For a quarter of a century Norwegian Training Center Manila (NTC) have been training the majority of the roughly 25.000 Filipino seafarers that work on Norwegian ships around the planet. With a NOK 30 million investment NTC is preparing to take a step further and train sailors for professions that are now inaccessible through Filipino schools.
In hustle and bustle of traffic paralyzed Manila is a Norwegian Maritime School. But apart from the name and a Norwegian flag flapping lazily in the wind, at first glance, there do not seem to be anything particularly Norwegian about the school. Just two Norwegians work full time at NTC, the School’s Managing Director Captain Erik Blom and the cadet course leader Captain Jordan Nostvik. None the less the approximately 8000 seafarers that pass through this school yearly are or will be employed on Norwegian ships. The training center was started 25 years ago by Norwegian Shipowners’ Association (NSA). Serving as a seafarer on a Norwegian ships demands a change to a bit more Norwegian mindset.
“We try to teach them to share their opinion. It can be a disadvantage that Filipinos generally are avoiding conflicts. They don’t always say what they mean, just ‘yes sir’ or ‘no sir instead’ of sharing their opinion. It’s our wish to change that culture,” Captain Blom says and adds that it is essential that the communication is direct and that no-one tries to hide anything, when handling a ship.
Every year some 10.000 hopeful Filipinos apply for NTC’s 4 year education to become a maritime officer, the cadet program, only 3,5 percent of the applicants will make the cut. 7-8000 of the applicants will be tested, around 2000 will pass the test and be interviewed by individual shipping companies. In the end only 350 will be accepted to the school, all of them will know which company they will become trainee and eventually be employed by. One of the reasons for the popularity is that students do not only receive a scholarship from NSA, but are also guaranteed a job at the company that takes them in as trainees.
Considering the amount seafarers that are passing through the training center every year, the school seems rather small, consisting of three beige buildings that are no higher than a three stories apartment block and equipped with four meter high pumps, welding stations, a ship simulator the size of a small house and of course more traditional classrooms.
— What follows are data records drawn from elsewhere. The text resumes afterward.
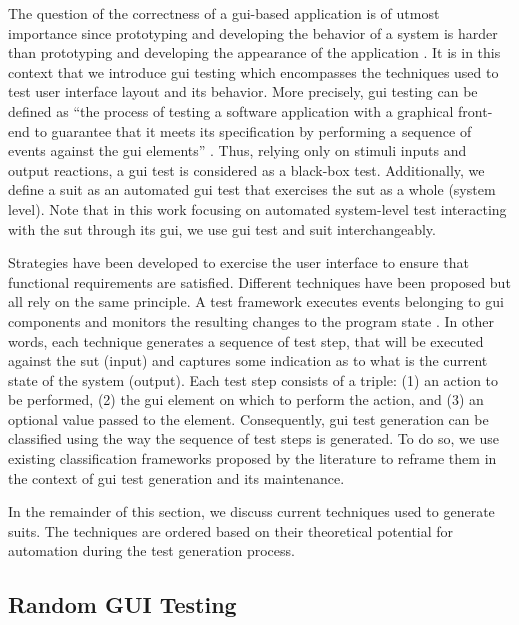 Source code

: The question of the correctness of a \gls{gui}-based application is of utmost importance since prototyping and developing the behavior of a system is harder than prototyping and developing the appearance of the application \cite{Myers2008}. It is in this context that we introduce \gls{gui} testing which encompasses the techniques used to test user interface layout and its behavior. More precisely, \gls{gui} testing can be defined as ``the process of testing a software application with a graphical front-end to guarantee that it meets its specification by performing a sequence of events against the \gls{gui} elements'' \cite{Cunha2010, Banerjee2013, Issa2012}. Thus, relying only on stimuli inputs and output reactions, a \gls{gui} test is considered as a black-box test. Additionally, we define a \gls{suit} as an automated \gls{gui} test that exercises the \gls{sut} as a whole (system level). Note that in this work focusing on automated system-level test interacting with the \gls{sut} through its \gls{gui}, we use \gls{gui} test and \gls{suit} interchangeably.

Strategies have been developed to exercise the user interface to ensure that functional requirements are satisfied. Different techniques have been proposed but all rely on the same principle. A test framework executes events belonging to \gls{gui} components and monitors the resulting changes to the program state \cite{Nguyen2014}. In other words, each technique generates a sequence of test step, that will be executed against the \gls{sut} (input) and captures some indication as to what is the current state of the system (output). Each test step consists of a triple: (1) an action to be performed, (2) the \gls{gui} element on which to perform the action, and (3) an optional value passed to the element. Consequently, \gls{gui} test generation can be classified using the way the sequence of test steps is generated. To do so, we use existing classification frameworks proposed by the literature \cite{Anand2013, Amalfitano2017} to reframe them in the context of \gls{gui} test generation and its maintenance.

In the remainder of this section, we discuss current techniques used to generate \gls{suit}s. The techniques are ordered based on their theoretical potential for automation during the test generation process.

\subsection{Random GUI Testing}
\label{sec:introduction-random-gui-testing}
At the moment the school offer 80 courses and have programs in everything from cooking to crane operating. The courses in the training center vary in length, from 1 day to 6 months, while the education of the cadets is a 4 year bachelor with one year as a trainee at the company that has chosen to give the student an opportunity through the scholarship program.
Two nations of seafarers
Filipinos are sought after as crewmembers on ships around the world. NTC have tried and failed training sailors in Vietnam and China and Captain Blom believes Filipino’s are generally good seafarers and have three main explanations as to why.
“First of all they come from an archipelago of 7000 islands, so they are born with saltwater in their veins. Secondly their behavior generally matches Scandinavians well, and then their English skills are very good,” Captain Blom says.
But local politics have also played a role as to why other projects have failed. NTC had an experience were the students did good at a school in China, but once they had graduated the Chinese government ordered the cadets, whose education was paid for by Norwegian Companies, to serve on Chinese ships.
There are around 100 maritime schools in the Philippines. According to Captain Blom every year some 80.000 students start on a maritime education in the Philippines, of this large number only 5,400 will get a diploma and in the end around 4000 will get a job. This is one of the reasons why Captain Blom has a bit of pride in his voice announcing that around 80 percent of NTC’s cadets come out with both job and diploma.
Upping the game
When NTC opened in 1990 and in the following years started the cadet program, they were setting the benchmark for maritime education in the Philippines. Now in 2015 several schools offer similar programs of the same if not higher quality. To once again become a leading figure among maritime educations in the Philippines NTC are making a NOK 30 million upgrade in 2015. The investment will enable NTC to add educations that are not available anywhere else in the Philippines. This means higher educated Filipinos filling out professions that have traditionally been operated by Norwegians only.
“We haven’t had problems with unions in Norway. It is a fight that have been fought long time ago, and people have realized that Filipinos or other foreigners are here to stay. They place the blame political system in Norway rather than the individual sailor,” Captain Blom says.
The new courses will mostly focus on advanced offshore related jobs. For instance, at the moment there are no Filipino captains on advanced anchor handling vessels used offshore, but with the upgrade that will be the new reality.
“We think this is the way the world is developing, especially with the low oil prices. Shipping firms and oil producers will be even more focused on costs,” Captain Blom says and adds that Norway has a very developed and refined maritime educational system, and NTC’s task is just a question of transferring the competences to the educational facility in the Philippines.